Jan 07, 2011
By Chris Kowalczyk
For those people who were waiting for Wake Forest transfer Jamie Skeen to cast a long shadow and dominate VCU opponents in the low blocks, that time has arrived.
Nearly a year to the day, and against the same opponent that he made his Rams' debut, Skeen reminded fans what all the excitement was about, using a series of drop-step moves and flat-out muscle to frustrate Tulane's defense and stake VCU to a 13-point halftime lead. The Rams went onto a 70-67 win behind Skeen's 15 points.
Three nights later, Skeen dumped 14 points and 10 rebounds on UAB to record his third double-double of the young season.
The difference in the hulking, 6-9, 240-lb forward is hard to miss. Often lost in the shuffle behind future NBA First Round Draft Pick Larry Sanders last year, Skeen found his opportunities limited. To complicate matters, Skeen was adjusting to a brand-new system, the fourth head coach of his college career and a 21-month break between games. In 28 games last season, Skeen averaged 8.1 points and 4.5 rebounds in 20.7 minutes per game.
However, following Sanders' departure to the NBA, Skeen has become the Rams' primary and most consistent offensive option. Through 15 games, he is averaging a team-high 14.2 points and 7.7 rebounds a game.
"I'm getting a lot more touches because last year we did have an NBA player that played in the post," Skeen pointed out, matter-of-factly. "It was pretty much [Larry Sanders'] show and I was a back-up post, pretty much. Now that he's gone, I guess I'm the No. 1 big, so I've got to step up and make the best of my opportunities."
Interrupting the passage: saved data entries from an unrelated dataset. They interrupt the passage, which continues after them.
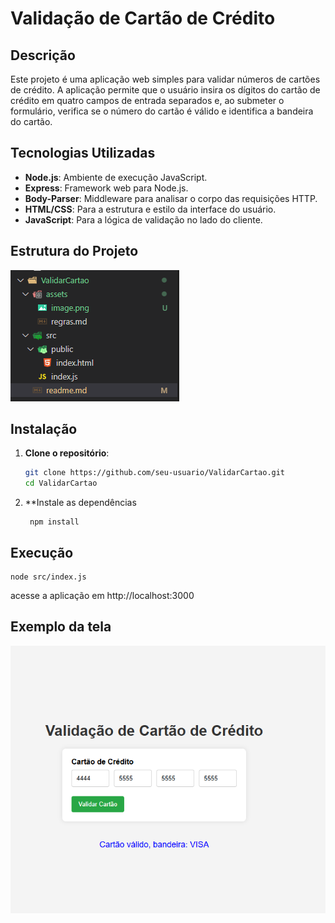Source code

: # Validação de Cartão de Crédito

## Descrição
Este projeto é uma aplicação web simples para validar números de cartões de crédito. A aplicação permite que o usuário insira os dígitos do cartão de crédito em quatro campos de entrada separados e, ao submeter o formulário, verifica se o número do cartão é válido e identifica a bandeira do cartão.

## Tecnologias Utilizadas
- **Node.js**: Ambiente de execução JavaScript.
- **Express**: Framework web para Node.js.
- **Body-Parser**: Middleware para analisar o corpo das requisições HTTP.
- **HTML/CSS**: Para a estrutura e estilo da interface do usuário.
- **JavaScript**: Para a lógica de validação no lado do cliente.

## Estrutura do Projeto
![estrutura](image.png)


## Instalação
1. **Clone o repositório**:
   ```sh
   git clone https://github.com/seu-usuario/ValidarCartao.git
   cd ValidarCartao
   ```

2. **Instale as dependências
   
   ```
    npm install
   ```

## Execução
   ```
   node src/index.js
   ```
acesse a aplicação em http://localhost:3000

## Exemplo da tela

![Tela Exemplo](assets/image.png)
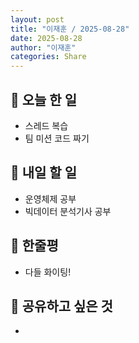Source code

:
 ```yaml
---
layout: post
title: "이재훈 / 2025-08-28"
date: 2025-08-28
author: "이재훈"
categories: Share
---
```

## 📝 오늘 한 일

- 스레드 복습
- 팀 미션 코드 짜기


## 🎯 내일 할 일

- 운영체제 공부
- 빅데이터 분석기사 공부


## 💭 한줄평

-  다들 화이팅!


## 🔗 공유하고 싶은 것

- 

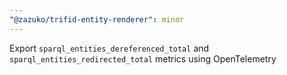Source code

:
 ```yaml
---
"@zazuko/trifid-entity-renderer": minor
---
```


Export `sparql_entities_dereferenced_total` and `sparql_entities_redirected_total` metrics using OpenTelemetry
However, basing Skeen's emergence solely on opportunity is overly simplistic and likely untrue. Fans, coaches and players are clearly seeing a different player than the one they saw last season.
"He's more aggressive," senior guard Ed Nixon said. "Last year, he was a lot more passive. When he got the ball in the post, he wasn't sure if he should go score or pass, but now he's more aggressive and he's not thinking about what he's doing while he's playing and that's benefitted him a lot."
VCU Head Coach Shaka Smart agrees that Skeen is getting more comfortable as the guy.
"He knows that he's our go-to player around the basket," Smart said. "He's done a good job of taking advantage of that. Teams have mixed up their defenses with him."
The change in Skeen's play didn't happen overnight. It was a gradual process that actually began towards the end of the 2009-10 season.
Many people expected Skeen, a four-star recruit coming out of North Mecklenburg High School in Charlotte, N.C., to burst onto the scene and eviscerate defenses just by throwing on a VCU jersey and walking onto the floor. But it wasn't easy. Skeen was rusty, maybe even pensive, early in the year. Additionally, while his offensive skills have never been in question, Smart wanted to see more out of Skeen in other facets of the game before the coach was willing to give him more touches in the post and more minutes on the court.
"At one time, I think he was playing around 20 minutes per game and he said to me, 'what do I have to do to play more,'" Smart recalled. "There was definitely a desire in him to play more and like any other player, you give him some things to do and some things to work on, and this year he's been our most consistent offensive player.
"A lot of times it just comes back to playing harder, getting in a stance, going after every rebound. When he gets the ball in his hands, he's always been good with that, but playing harder and rebounding more, defensive effort, those were some of the things we talked about."
As the season moved forward, Skeen started to show flashes. Although his performance was perhaps overshadowed by tournament MVP Joey Rodriguez during the College Basketball Invitational, Skeen's 12.2 points and 5.2 rebounds and .675 shooting percentage over those five games were no less important. Not only did Skeen help the Rams to the tournament championship, but he laid the groundwork for a successful season in 2010-11.
"I think it gave him a confidence level," Smart said. "Jamie knows he's a really good player. Last year, unfortunately, to a large extent, he felt like he was kind of waiting in line behind Larry. When you run a play to get the ball inside, you can only run it for one guy. More and more at the end of last year, we ran plays for Jamie, and in the CBI we ran a lot more of those plays for him than for Larry."
This year, Skeen's play is more critical than ever. VCU is blessed with incredible depth at the guard positions, but the Rams lost four experienced post players to the NBA Draft, graduation and transfers. That left Skeen as the only experienced big man. He's answered the call, which, in turn, is opening up opportunities for his teammates.
"He's big for us," Nixon said. "He gives us a consistent low post presence, especially on the offensive end. It's great because it really helps out the guards. You see it on nights like tonight. They collapsed when he got the ball. It opens up pass penetration and wide-open 3-pointers. It's great to have Jamie down there."